Department of Radiation Oncology, Saku Central Hospital Advanced Care Center, Nakagomi, Saku, Nagano, Japan.
Adv Radiat Oncol. 2022 Dec 27;8(3):101159. doi: 10.1016/j.adro.2022.101159. eCollection 2023 May-Jun.
Understanding the immune response during radiation therapy (RT) in a clinical setting is imperative for maximizing the efficacy of combined RT and immunotherapy. Calreticulin, a major damage-associated molecular pattern that is exposed on the cell surface after RT, is presumed to be associated with the tumor-specific immune response.

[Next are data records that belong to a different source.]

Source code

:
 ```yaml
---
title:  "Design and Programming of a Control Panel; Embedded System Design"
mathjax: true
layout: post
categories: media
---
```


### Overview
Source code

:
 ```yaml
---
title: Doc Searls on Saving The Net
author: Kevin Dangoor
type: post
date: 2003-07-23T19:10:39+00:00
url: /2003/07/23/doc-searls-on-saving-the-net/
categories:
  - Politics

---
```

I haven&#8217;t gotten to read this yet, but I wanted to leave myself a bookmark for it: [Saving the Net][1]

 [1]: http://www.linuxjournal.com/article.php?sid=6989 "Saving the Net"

Here, we examined changes in calreticulin expression in clinical specimens obtained before and during RT and analyzed its relationship with the density of CD8 T cells in the same patient set.
This retrospective analysis evaluated 67 patients with cervical squamous cell carcinoma who were treated with definitive RT. Tumor biopsy specimens were collected before RT and after 10 Gy irradiation. Calreticulin expression in tumor cells was evaluated via immunohistochemical staining. Subsequently, the patients were divided into 2 groups according to the level of calreticulin expression, and the clinical outcomes were compared. Finally, the correlation between calreticulin levels and density of stromal CD8 T cells was evaluated.

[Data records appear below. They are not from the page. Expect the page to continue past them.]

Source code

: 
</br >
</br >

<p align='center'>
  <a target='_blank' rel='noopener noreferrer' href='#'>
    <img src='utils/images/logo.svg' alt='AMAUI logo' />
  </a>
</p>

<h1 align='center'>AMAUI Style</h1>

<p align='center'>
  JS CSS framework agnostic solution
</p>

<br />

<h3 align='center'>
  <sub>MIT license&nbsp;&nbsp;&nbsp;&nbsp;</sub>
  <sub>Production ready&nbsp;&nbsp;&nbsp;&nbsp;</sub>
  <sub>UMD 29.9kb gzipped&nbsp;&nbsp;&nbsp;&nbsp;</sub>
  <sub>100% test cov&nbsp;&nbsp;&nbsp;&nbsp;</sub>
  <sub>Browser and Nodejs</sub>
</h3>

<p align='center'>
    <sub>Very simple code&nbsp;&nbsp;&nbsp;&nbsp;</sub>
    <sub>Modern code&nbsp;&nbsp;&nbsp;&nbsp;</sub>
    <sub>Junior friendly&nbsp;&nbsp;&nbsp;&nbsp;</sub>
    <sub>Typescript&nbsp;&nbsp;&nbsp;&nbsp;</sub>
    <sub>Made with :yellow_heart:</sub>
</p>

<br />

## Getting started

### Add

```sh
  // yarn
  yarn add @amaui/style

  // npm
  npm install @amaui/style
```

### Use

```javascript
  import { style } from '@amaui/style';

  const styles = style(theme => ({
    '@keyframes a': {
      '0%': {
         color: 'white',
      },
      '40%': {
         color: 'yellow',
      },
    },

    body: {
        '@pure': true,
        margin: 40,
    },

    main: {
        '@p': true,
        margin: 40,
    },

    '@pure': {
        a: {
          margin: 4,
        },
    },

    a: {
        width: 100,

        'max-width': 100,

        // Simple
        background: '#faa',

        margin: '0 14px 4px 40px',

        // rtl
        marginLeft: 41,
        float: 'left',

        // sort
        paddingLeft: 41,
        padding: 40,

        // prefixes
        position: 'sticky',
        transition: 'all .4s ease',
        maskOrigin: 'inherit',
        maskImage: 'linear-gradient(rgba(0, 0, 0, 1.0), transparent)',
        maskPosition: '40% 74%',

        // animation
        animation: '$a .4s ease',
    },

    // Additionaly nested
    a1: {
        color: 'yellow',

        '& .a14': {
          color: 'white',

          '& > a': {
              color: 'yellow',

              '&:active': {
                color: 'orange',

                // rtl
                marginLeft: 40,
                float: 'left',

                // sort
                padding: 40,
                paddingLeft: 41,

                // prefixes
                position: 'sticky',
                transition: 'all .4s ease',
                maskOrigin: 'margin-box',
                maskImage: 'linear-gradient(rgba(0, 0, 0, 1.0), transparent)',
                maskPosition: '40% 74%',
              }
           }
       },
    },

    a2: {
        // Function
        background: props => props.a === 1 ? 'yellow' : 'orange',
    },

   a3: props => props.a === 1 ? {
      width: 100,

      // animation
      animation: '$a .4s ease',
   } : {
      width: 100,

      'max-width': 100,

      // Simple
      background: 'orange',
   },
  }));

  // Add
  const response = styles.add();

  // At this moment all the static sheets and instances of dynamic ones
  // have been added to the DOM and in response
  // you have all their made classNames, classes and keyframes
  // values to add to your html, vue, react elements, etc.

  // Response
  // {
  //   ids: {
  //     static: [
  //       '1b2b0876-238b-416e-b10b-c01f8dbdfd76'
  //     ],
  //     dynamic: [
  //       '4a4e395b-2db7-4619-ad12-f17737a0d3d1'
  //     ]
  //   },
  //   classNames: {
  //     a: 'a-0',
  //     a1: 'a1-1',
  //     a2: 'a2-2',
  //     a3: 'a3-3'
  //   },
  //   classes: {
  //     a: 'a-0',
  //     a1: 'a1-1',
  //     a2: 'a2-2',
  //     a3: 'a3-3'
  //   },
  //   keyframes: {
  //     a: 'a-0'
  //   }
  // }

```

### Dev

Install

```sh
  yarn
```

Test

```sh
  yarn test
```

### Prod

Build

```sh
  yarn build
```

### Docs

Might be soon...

The calreticulin expression significantly increased after 10 Gy (82% of patients showed an increase; < .01). Patients with increased calreticulin levels tended to show better progression-free survival, but this was not statistically significant ( = .09). In patients with high expression of calreticulin, a positive trend was observed between calreticulin and CD8 T cell density, but the association was not statistically significant ( = .06).
Calreticulin expression increased after 10 Gy irradiation in tissue biopsies of patients with cervical cancer. Higher calreticulin expression levels are potentially associated with better progression-free survival and greater T cell positivity, but there was no statistically significant relationship between calreticulin upregulation and clinical outcomes or CD8 T cell density. Further analysis will be required to clarify mechanisms underlying the immune response to RT and to optimize the RT and immunotherapy combination approach.
了解临床环境下放射治疗(RT)期间的免疫反应对于最大化RT与免疫疗法联合治疗的疗效至关重要。钙网蛋白是RT后暴露于细胞表面的一种主要损伤相关分子模式,被认为与肿瘤特异性免疫反应有关。在此,我们研究了RT前和RT期间获取的临床标本中钙网蛋白表达的变化,并分析了其与同一患者组中CD8 T细胞密度的关系。
这项回顾性分析评估了67例接受根治性RT治疗的宫颈鳞状细胞癌患者。在RT前和照射10 Gy后收集肿瘤活检标本。通过免疫组织化学染色评估肿瘤细胞中钙网蛋白的表达。随后,根据钙网蛋白表达水平将患者分为两组,并比较临床结果。最后,评估钙网蛋白水平与基质CD8 T细胞密度之间的相关性。
照射10 Gy后钙网蛋白表达显著增加(82%的患者表达增加;P <.01)。钙网蛋白水平升高的患者倾向于表现出更好的无进展生存期,但这在统计学上无显著意义(P = 0.09)。在钙网蛋白高表达的患者中,观察到钙网蛋白与CD8 T细胞密度之间呈正相关趋势,但这种关联在统计学上无显著意义(P = 0.06)。
宫颈癌患者组织活检中,照射10 Gy后钙网蛋白表达增加。较高的钙网蛋白表达水平可能与更好的无进展生存期和更高的T细胞阳性率相关,但钙网蛋白上调与临床结果或CD8 T细胞密度之间无统计学显著关系。需要进一步分析以阐明RT免疫反应的潜在机制,并优化RT与免疫疗法的联合治疗方法。